LA MUSA






Con el pelo suelto cayendo como una cascada de fuego sobre el camisón de encaje blanquísimo y sus pies de musa corriendo sobre los charcos de la Place Vendôme, oía los gritos que se escapaban desde la ventana abierta de la que acababa de descolgarse.

La criada no había visto antes de aquel día un cadáver. Como cada mañana, había subido el desayuno en bandeja de plata al dormitorio del sastre, había golpeado la puerta dos veces con los nudillos y, sin esperar respuesta, había irrumpido en el cuarto. La impresión de encontrar a su patrón en el suelo con las tijeras de costura clavadas en la espalda le hizo perder el equilibrio. En el suelo, rodeada de trozos de loza y de cristales, comenzó a gritar pidiendo auxilio.

El mayordomo, al oír el estrépito de la bandeja de plata al caer, la taza de porcelana china haciéndose dolorosamente añicos y el golpe sordo del cuerpo de la criada, dejó la tarea que le ocupaba y en dos zancadas subió las escaleras. Ante él yacía su patrón boca abajo con el mejor de sus batines de seda sobre un gran charco de sangre de un color púrpura brillante, que era preferido del sastre.

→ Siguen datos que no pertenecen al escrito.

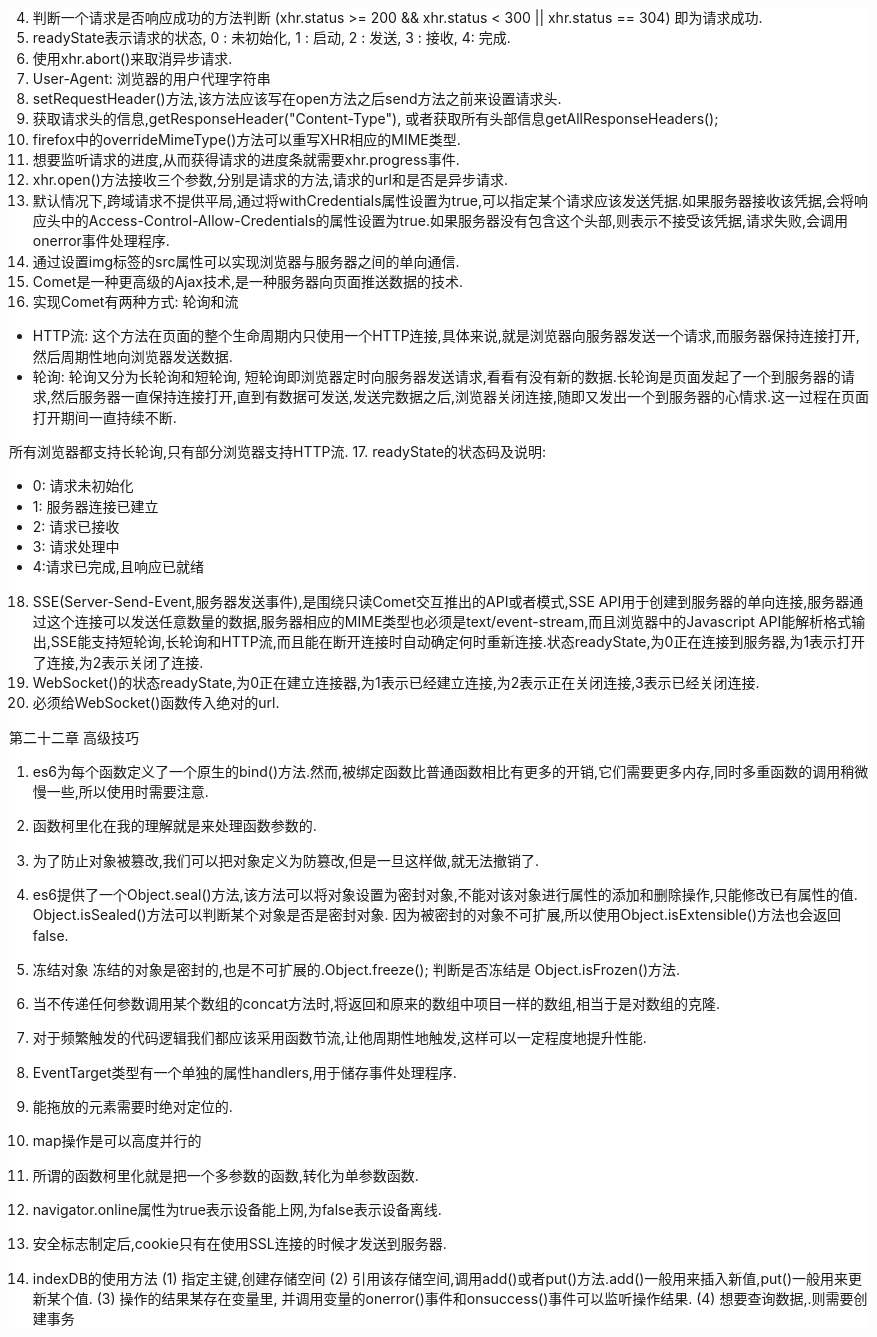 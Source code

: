 4. 判断一个请求是否响应成功的方法判断 (xhr.status >= 200 && xhr.status < 300 || xhr.status == 304) 即为请求成功.
5. readyState表示请求的状态, 0 : 未初始化, 1 : 启动, 2 : 发送, 3 : 接收, 4: 完成.
6. 使用xhr.abort()来取消异步请求.
7. User-Agent: 浏览器的用户代理字符串
8. setRequestHeader()方法,该方法应该写在open方法之后send方法之前来设置请求头.
9. 获取请求头的信息,getResponseHeader("Content-Type"), 或者获取所有头部信息getAllResponseHeaders();
10. firefox中的overrideMimeType()方法可以重写XHR相应的MIME类型.
11. 想要监听请求的进度,从而获得请求的进度条就需要xhr.progress事件.
12. xhr.open()方法接收三个参数,分别是请求的方法,请求的url和是否是异步请求.
13. 默认情况下,跨域请求不提供平局,通过将withCredentials属性设置为true,可以指定某个请求应该发送凭据.如果服务器接收该凭据,会将响应头中的Access-Control-Allow-Credentials的属性设置为true.如果服务器没有包含这个头部,则表示不接受该凭据,请求失败,会调用onerror事件处理程序.
14. 通过设置img标签的src属性可以实现浏览器与服务器之间的单向通信.
15. Comet是一种更高级的Ajax技术,是一种服务器向页面推送数据的技术.
16. 实现Comet有两种方式: 轮询和流
* HTTP流: 这个方法在页面的整个生命周期内只使用一个HTTP连接,具体来说,就是浏览器向服务器发送一个请求,而服务器保持连接打开,然后周期性地向浏览器发送数据.
* 轮询: 轮询又分为长轮询和短轮询, 短轮询即浏览器定时向服务器发送请求,看看有没有新的数据.长轮询是页面发起了一个到服务器的请求,然后服务器一直保持连接打开,直到有数据可发送,发送完数据之后,浏览器关闭连接,随即又发出一个到服务器的心情求.这一过程在页面打开期间一直持续不断.

所有浏览器都支持长轮询,只有部分浏览器支持HTTP流.
17. readyState的状态码及说明:
* 0: 请求未初始化
* 1: 服务器连接已建立
* 2: 请求已接收
* 3: 请求处理中
* 4:请求已完成,且响应已就绪
18. SSE(Server-Send-Event,服务器发送事件),是围绕只读Comet交互推出的API或者模式,SSE API用于创建到服务器的单向连接,服务器通过这个连接可以发送任意数量的数据,服务器相应的MIME类型也必须是text/event-stream,而且浏览器中的Javascript API能解析格式输出,SSE能支持短轮询,长轮询和HTTP流,而且能在断开连接时自动确定何时重新连接.状态readyState,为0正在连接到服务器,为1表示打开了连接,为2表示关闭了连接.
19. WebSocket()的状态readyState,为0正在建立连接器,为1表示已经建立连接,为2表示正在关闭连接,3表示已经关闭连接.
20. 必须给WebSocket()函数传入绝对的url.

第二十二章 高级技巧

1. es6为每个函数定义了一个原生的bind()方法.然而,被绑定函数比普通函数相比有更多的开销,它们需要更多内存,同时多重函数的调用稍微慢一些,所以使用时需要注意.
2. 函数柯里化在我的理解就是来处理函数参数的.
3. 为了防止对象被篡改,我们可以把对象定义为防篡改,但是一旦这样做,就无法撤销了.
4. es6提供了一个Object.seal()方法,该方法可以将对象设置为密封对象,不能对该对象进行属性的添加和删除操作,只能修改已有属性的值. Object.isSealed()方法可以判断某个对象是否是密封对象.   因为被密封的对象不可扩展,所以使用Object.isExtensible()方法也会返回false.
5. 冻结对象
冻结的对象是密封的,也是不可扩展的.Object.freeze();  判断是否冻结是 Object.isFrozen()方法.
6. 当不传递任何参数调用某个数组的concat方法时,将返回和原来的数组中项目一样的数组,相当于是对数组的克隆.
7. 对于频繁触发的代码逻辑我们都应该采用函数节流,让他周期性地触发,这样可以一定程度地提升性能.
8. EventTarget类型有一个单独的属性handlers,用于储存事件处理程序.
9. 能拖放的元素需要时绝对定位的.
10. map操作是可以高度并行的
11. 所谓的函数柯里化就是把一个多参数的函数,转化为单参数函数.
12. navigator.online属性为true表示设备能上网,为false表示设备离线.
13. 安全标志制定后,cookie只有在使用SSL连接的时候才发送到服务器.

14. indexDB的使用方法
(1) 指定主键,创建存储空间
(2) 引用该存储空间,调用add()或者put()方法.add()一般用来插入新值,put()一般用来更新某个值.
(3) 操作的结果某存在变量里, 并调用变量的onerror()事件和onsuccess()事件可以监听操作结果.
(4) 想要查询数据,.则需要创建事务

Sus ojos expresaban un éxtasis sublime pero su boca permanecía entreabierta en una mueca que dejaba ver su lengua colgando como un despojo. En la mano derecha aferraba un jirón de encaje y señalaba con desesperación la ventana abierta por la que entraba la lluvia. 

Ella, cansada de ser musa, cansada de sumisión, cansada de la inflexión afectada de la voz con la que en el fondo la despreciaba, cercenó el hilo invisible con el que aquel sastre con aires de artista había ido tejiendo la maraña de mentiras en la que se asfixiaba. Y huyó, feliz y homicida, hasta perderse para siempre en el laberinto de calles de París donde le perdimos la pista.